The "lost optimization" in this case has nothing to do with const
versus non-const.  The issue is that the call deallocates the
parameters. The pushl is allocating the argument.
OK, as I understand it, the pushl $77 does 2 things:
1. Copy the value 77.
2. Allocate space for it (by changing the stack pointer).

And in C, allocating the space must be done in each iteration because the called function deallocates it. But copying the value 77 in each iteration could be optimized away.

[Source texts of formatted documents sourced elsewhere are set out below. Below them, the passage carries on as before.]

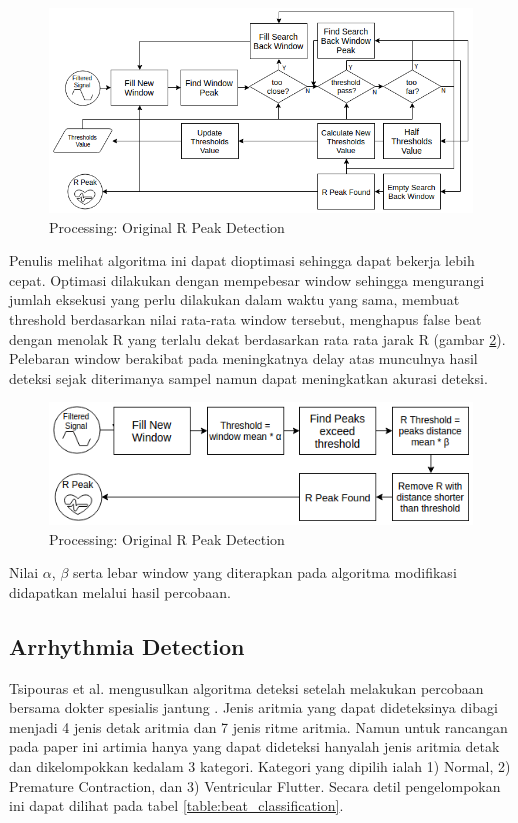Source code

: \documentclass[conference]{IEEEtran}
\begin{document}
\begin{figure}[htbp]
\centerline{\includegraphics[scale=0.35]{images/processing_ori.png}}
\caption{Processing: Original R Peak Detection}
\label{fig:processing_ori}
\end{figure}

Penulis melihat algoritma ini dapat dioptimasi sehingga dapat bekerja lebih cepat. Optimasi dilakukan dengan mempebesar window sehingga mengurangi jumlah eksekusi yang perlu dilakukan dalam waktu yang sama, membuat threshold berdasarkan nilai rata-rata window tersebut, menghapus false beat dengan menolak R yang terlalu dekat berdasarkan rata rata jarak R (gambar \ref{fig:processing_modif}). Pelebaran window berakibat pada meningkatnya delay atas munculnya hasil deteksi sejak diterimanya sampel namun dapat meningkatkan akurasi deteksi.

\begin{figure}[htbp]
\centerline{\includegraphics[scale=0.45]{images/processing_modif.png}}
\caption{Processing: Original R Peak Detection}
\label{fig:processing_modif}
\end{figure}

Nilai $\alpha$, $\beta$ serta lebar window yang diterapkan pada algoritma modifikasi didapatkan melalui hasil percobaan.

\subsection{Arrhythmia Detection}
Tsipouras et al. mengusulkan algoritma deteksi setelah melakukan percobaan bersama dokter spesialis jantung \cite{tsipouras}. Jenis aritmia yang dapat dideteksinya dibagi menjadi 4 jenis detak aritmia dan 7 jenis ritme aritmia. Namun untuk rancangan pada paper ini artimia hanya yang dapat dideteksi hanyalah jenis aritmia detak dan dikelompokkan kedalam 3 kategori. Kategori yang dipilih ialah 1) Normal, 2) Premature Contraction, dan 3) Ventricular Flutter. Secara detil pengelompokan ini dapat dilihat pada tabel \ref{table:beat_classification}.
\end{document}
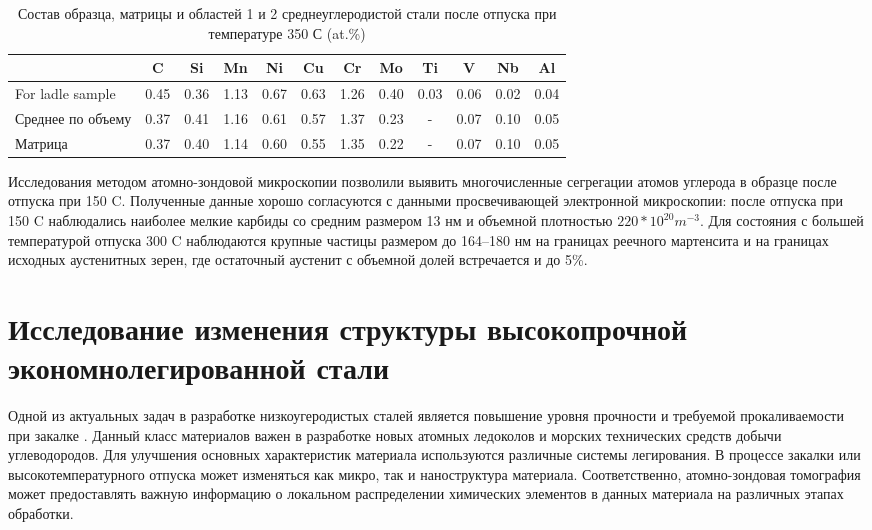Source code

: \begin{table} [htbp]
	\centering
	\caption{Состав образца, матрицы и областей 1 и 2 среднеуглеродистой стали после отпуска при температуре 350 \textdegree С (at.\%)}%
	\label{tab:SteelComposition350}%
	\begin{SingleSpace}
		\begin{tabular}{|p{3cm}| c | c | c | c | c | c | c | c | c | c | c |}
			\hline
			& C & Si & Mn & Ni & Cu & Cr & Mo & Ti & V & Nb & Al     \\ \hline
			For ladle sample     & 0.45 & 0.36 & 1.13 & 0.67 & 0.63 & 1.26 & 0.40 & 0.03 & 0.06 & 0.02 & 0.04   \\ \hline
			Среднее по объему   & 0.37 & 0.41 & 1.16 & 0.61 & 0.57 & 1.37 & 0.23 & - & 0.07 & 0.10 & 0.05   \\  \hline		
			Матрица   & 0.37 & 0.40 & 1.14 & 0.60 & 0.55 & 1.35 & 0.22 & - & 0.07 & 0.10 & 0.05   \\  \hline		
		\end{tabular}%
	\end{SingleSpace}
\end{table}
\FloatBarrier
Исследования методом атомно-зондовой микроскопии позволили выявить многочисленные сегрегации атомов углерода в образце после отпуска при 150 \textdegree C. Полученные данные хорошо согласуются с данными просвечивающей электронной микроскопии: после отпуска при 150 \textdegree C наблюдались наиболее мелкие карбиды со средним размером 13 нм и объемной плотностью $220*10^{20} m^{-3}$. 
Для состояния  с большей температурой отпуска 300 \textdegree C наблюдаются крупные частицы размером до 164–180 нм на границах реечного мартенсита и на границах исходных аустенитных зерен, где остаточный аустенит с объемной долей встречается и до 5\%.

\FloatBarrier

\section{Исследование изменения структуры высокопрочной экономнолегированной стали}\label{sec:ch4/sect3}

Одной из актуальных задач в разработке низкоугеродистых сталей является повышение уровня прочности и требуемой прокаливаемости при закалке \cite{scbibGlubev}. Данный класс материалов важен в разработке новых атомных ледоколов и морских технических средств добычи углеводородов. Для улучшения основных характеристик материала используются различные системы легирования. В процессе закалки или высокотемпературного отпуска может изменяться как микро, так и наноструктура материала. Соответственно, атомно-зондовая томография может предоставлять важную информацию о локальном распределении химических элементов в данных материала на различных этапах обработки.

But what about Ada? Does it have the same calling convetion? See the Ada loop:
.L5:
       pushl   $77
.LCFI3:
       call    _ada_q
       popl    %eax
       decl    %ebx
       jns     .L5


It looks like in Ada, the caller deallocates the parameter (popl). If this is so, it would mean that both the push and the pop should be moved out of the loop, something like:
       pushl   $77
.L5:
.LCFI3:
       call    _ada_q
       decl    %ebx
       jns     .L5
       popl    %eax

This would cut the loop down to only 3 instructions. Not bad compared to the 7 instructions in the original C loop. But the C version should probably be counted as having 8 instructions to make the comparison accurate, since it has a hidden popl inside q, which is not in Q of the Ada version. Is this correct?